In November 2011, the ToonSeum in Downtown Pittsburgh dedicated a gallery to Mr. Scheimer. "From the time I was a kid, I drew and I wanted to keep drawing," he said in a Pittsburgh Post-Gazette interview at the time. His first job involved drawing houses. "Why I was there was beyond me. I couldn't draw houses. I kept waiting for them to get rid of me."

"Lou shaped the childhood of multiple generations," Joe Wos, executive director of the museum, said Monday. "His work was infused with storytelling guided by a strong sense of morality and responsibility to educate children. It is a great honor for the ToonSeum to preserve his lasting legacy in the Lou Scheimer Gallery. What a rare opportunity I was given to call my childhood hero my friend."

Louis Scheimer was born Oct. 19, 1928, and grew up in Homewood. He graduated from Westinghouse High School in 1946, served in the U.S. Army and studied art at what was then Carnegie Institute of Technology (now Carnegie Mellon University), graduating in 1952. One of his college classmates was Andy Warhol.

In 1955, Mr. Scheimer moved to Southern California to work in the animation industry.

He founded Filmation Associates in 1962 with a $5,000 loan from his mother-in-law and set up shop in a one-room office. An early series turned out by the company was the futuristic "Rod Rocket," featuring a space-traveling boy who battled with a pair of bumbling, Russian-accented enemy explorers. The action was so stilted that in some dialogue sequences, the only thing moving in the frame was a character's mouth.
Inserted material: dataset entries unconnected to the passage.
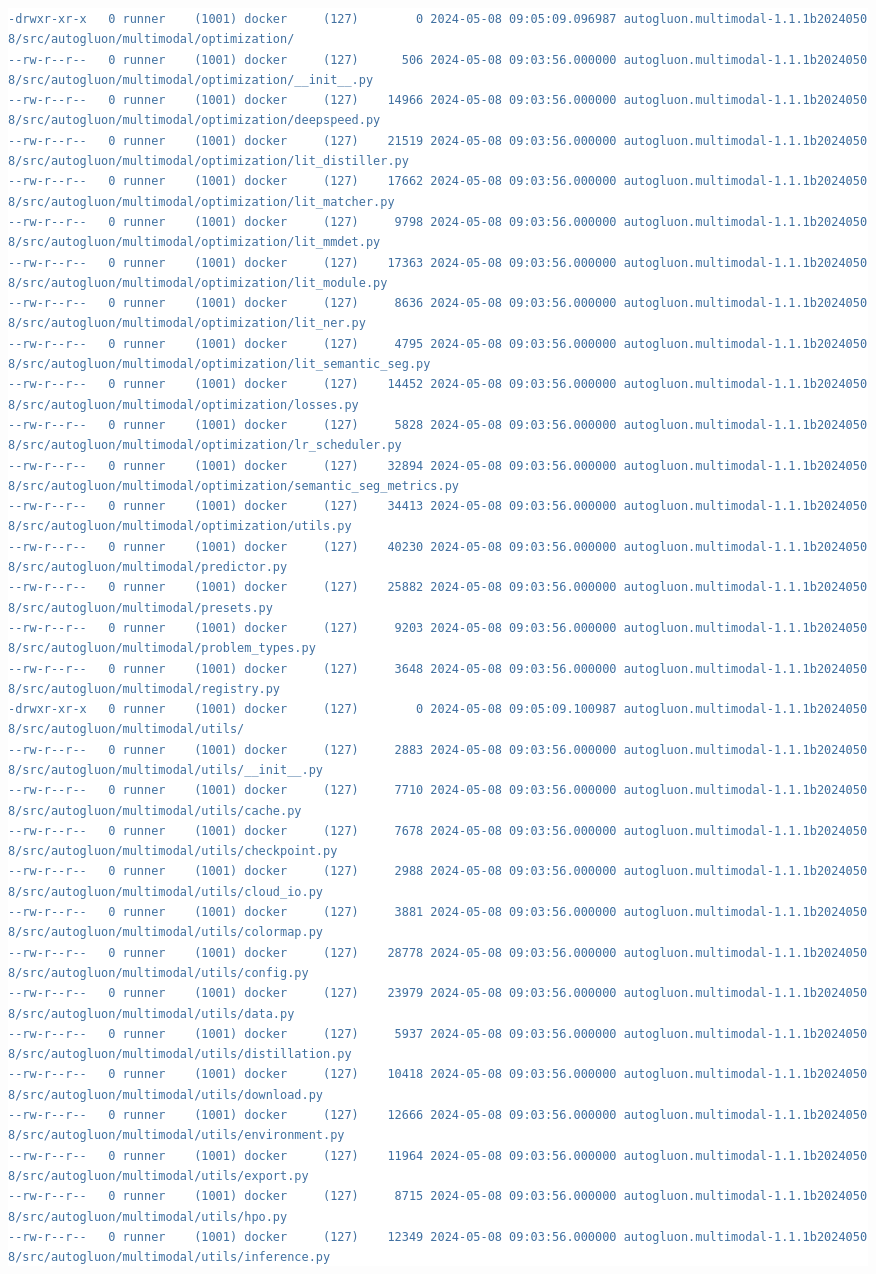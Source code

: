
 ```diff
-drwxr-xr-x   0 runner    (1001) docker     (127)        0 2024-05-08 09:05:09.096987 autogluon.multimodal-1.1.1b20240508/src/autogluon/multimodal/optimization/
--rw-r--r--   0 runner    (1001) docker     (127)      506 2024-05-08 09:03:56.000000 autogluon.multimodal-1.1.1b20240508/src/autogluon/multimodal/optimization/__init__.py
--rw-r--r--   0 runner    (1001) docker     (127)    14966 2024-05-08 09:03:56.000000 autogluon.multimodal-1.1.1b20240508/src/autogluon/multimodal/optimization/deepspeed.py
--rw-r--r--   0 runner    (1001) docker     (127)    21519 2024-05-08 09:03:56.000000 autogluon.multimodal-1.1.1b20240508/src/autogluon/multimodal/optimization/lit_distiller.py
--rw-r--r--   0 runner    (1001) docker     (127)    17662 2024-05-08 09:03:56.000000 autogluon.multimodal-1.1.1b20240508/src/autogluon/multimodal/optimization/lit_matcher.py
--rw-r--r--   0 runner    (1001) docker     (127)     9798 2024-05-08 09:03:56.000000 autogluon.multimodal-1.1.1b20240508/src/autogluon/multimodal/optimization/lit_mmdet.py
--rw-r--r--   0 runner    (1001) docker     (127)    17363 2024-05-08 09:03:56.000000 autogluon.multimodal-1.1.1b20240508/src/autogluon/multimodal/optimization/lit_module.py
--rw-r--r--   0 runner    (1001) docker     (127)     8636 2024-05-08 09:03:56.000000 autogluon.multimodal-1.1.1b20240508/src/autogluon/multimodal/optimization/lit_ner.py
--rw-r--r--   0 runner    (1001) docker     (127)     4795 2024-05-08 09:03:56.000000 autogluon.multimodal-1.1.1b20240508/src/autogluon/multimodal/optimization/lit_semantic_seg.py
--rw-r--r--   0 runner    (1001) docker     (127)    14452 2024-05-08 09:03:56.000000 autogluon.multimodal-1.1.1b20240508/src/autogluon/multimodal/optimization/losses.py
--rw-r--r--   0 runner    (1001) docker     (127)     5828 2024-05-08 09:03:56.000000 autogluon.multimodal-1.1.1b20240508/src/autogluon/multimodal/optimization/lr_scheduler.py
--rw-r--r--   0 runner    (1001) docker     (127)    32894 2024-05-08 09:03:56.000000 autogluon.multimodal-1.1.1b20240508/src/autogluon/multimodal/optimization/semantic_seg_metrics.py
--rw-r--r--   0 runner    (1001) docker     (127)    34413 2024-05-08 09:03:56.000000 autogluon.multimodal-1.1.1b20240508/src/autogluon/multimodal/optimization/utils.py
--rw-r--r--   0 runner    (1001) docker     (127)    40230 2024-05-08 09:03:56.000000 autogluon.multimodal-1.1.1b20240508/src/autogluon/multimodal/predictor.py
--rw-r--r--   0 runner    (1001) docker     (127)    25882 2024-05-08 09:03:56.000000 autogluon.multimodal-1.1.1b20240508/src/autogluon/multimodal/presets.py
--rw-r--r--   0 runner    (1001) docker     (127)     9203 2024-05-08 09:03:56.000000 autogluon.multimodal-1.1.1b20240508/src/autogluon/multimodal/problem_types.py
--rw-r--r--   0 runner    (1001) docker     (127)     3648 2024-05-08 09:03:56.000000 autogluon.multimodal-1.1.1b20240508/src/autogluon/multimodal/registry.py
-drwxr-xr-x   0 runner    (1001) docker     (127)        0 2024-05-08 09:05:09.100987 autogluon.multimodal-1.1.1b20240508/src/autogluon/multimodal/utils/
--rw-r--r--   0 runner    (1001) docker     (127)     2883 2024-05-08 09:03:56.000000 autogluon.multimodal-1.1.1b20240508/src/autogluon/multimodal/utils/__init__.py
--rw-r--r--   0 runner    (1001) docker     (127)     7710 2024-05-08 09:03:56.000000 autogluon.multimodal-1.1.1b20240508/src/autogluon/multimodal/utils/cache.py
--rw-r--r--   0 runner    (1001) docker     (127)     7678 2024-05-08 09:03:56.000000 autogluon.multimodal-1.1.1b20240508/src/autogluon/multimodal/utils/checkpoint.py
--rw-r--r--   0 runner    (1001) docker     (127)     2988 2024-05-08 09:03:56.000000 autogluon.multimodal-1.1.1b20240508/src/autogluon/multimodal/utils/cloud_io.py
--rw-r--r--   0 runner    (1001) docker     (127)     3881 2024-05-08 09:03:56.000000 autogluon.multimodal-1.1.1b20240508/src/autogluon/multimodal/utils/colormap.py
--rw-r--r--   0 runner    (1001) docker     (127)    28778 2024-05-08 09:03:56.000000 autogluon.multimodal-1.1.1b20240508/src/autogluon/multimodal/utils/config.py
--rw-r--r--   0 runner    (1001) docker     (127)    23979 2024-05-08 09:03:56.000000 autogluon.multimodal-1.1.1b20240508/src/autogluon/multimodal/utils/data.py
--rw-r--r--   0 runner    (1001) docker     (127)     5937 2024-05-08 09:03:56.000000 autogluon.multimodal-1.1.1b20240508/src/autogluon/multimodal/utils/distillation.py
--rw-r--r--   0 runner    (1001) docker     (127)    10418 2024-05-08 09:03:56.000000 autogluon.multimodal-1.1.1b20240508/src/autogluon/multimodal/utils/download.py
--rw-r--r--   0 runner    (1001) docker     (127)    12666 2024-05-08 09:03:56.000000 autogluon.multimodal-1.1.1b20240508/src/autogluon/multimodal/utils/environment.py
--rw-r--r--   0 runner    (1001) docker     (127)    11964 2024-05-08 09:03:56.000000 autogluon.multimodal-1.1.1b20240508/src/autogluon/multimodal/utils/export.py
--rw-r--r--   0 runner    (1001) docker     (127)     8715 2024-05-08 09:03:56.000000 autogluon.multimodal-1.1.1b20240508/src/autogluon/multimodal/utils/hpo.py
--rw-r--r--   0 runner    (1001) docker     (127)    12349 2024-05-08 09:03:56.000000 autogluon.multimodal-1.1.1b20240508/src/autogluon/multimodal/utils/inference.py
```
Filmation wanted to do a series based on a far more high-profile character, Superman, but DC Comics -- which owned the rights -- wanted to visit the studio to see if it could handle the work. The problem was that at that point, Filmation had almost no staff.

"I called everybody I knew," Mr. Scheimer said in a documentary about the cartoon series, "and we filled the place up with people doing fake drawings."

The ruse worked and "The New Adventures of Superman" was Filmation's first big hit.

Eventually, the Los Angeles company had hundreds of animators working on series such as "Fat Albert and the Cosby Kids," "He-Man and the Masters of the Universe" and "The Archie Show." Mr. Scheimer won a Daytime Emmy as a producer of the 1974-75 season of the "Star Trek" animated series.

There were also misses. In 1975, Filmation produced "Uncle Croc's Block," which featured live sequences with Charles Nelson Reilly dressed in a crocodile suit. It lasted less than a season. And the 1987 animated feature film "Pinocchio and the Emperor of the Night" also bombed.

Filmation was sold in 1969 for stock to a cable operator, TelePrompTer, that was in turn bought by Westinghouse in 1981. Mr. Scheimer remained as head of Filmation, but he was pressed to cut costs, and in 1987 he angered workers and their union with the announcement that some work would be shipped overseas.

In 1989, Filmation was bought by a French investor group that closed the Los Angeles plant, firing almost all the employees.

Mr. Scheimer had been retired for the past several years.

At the 2012 Comic-Con in San Diego, he appeared on a panel that discussed the effect Filmation had on the business, and he was given the Inkpot Award, which honors individual contributions to animation and other fields.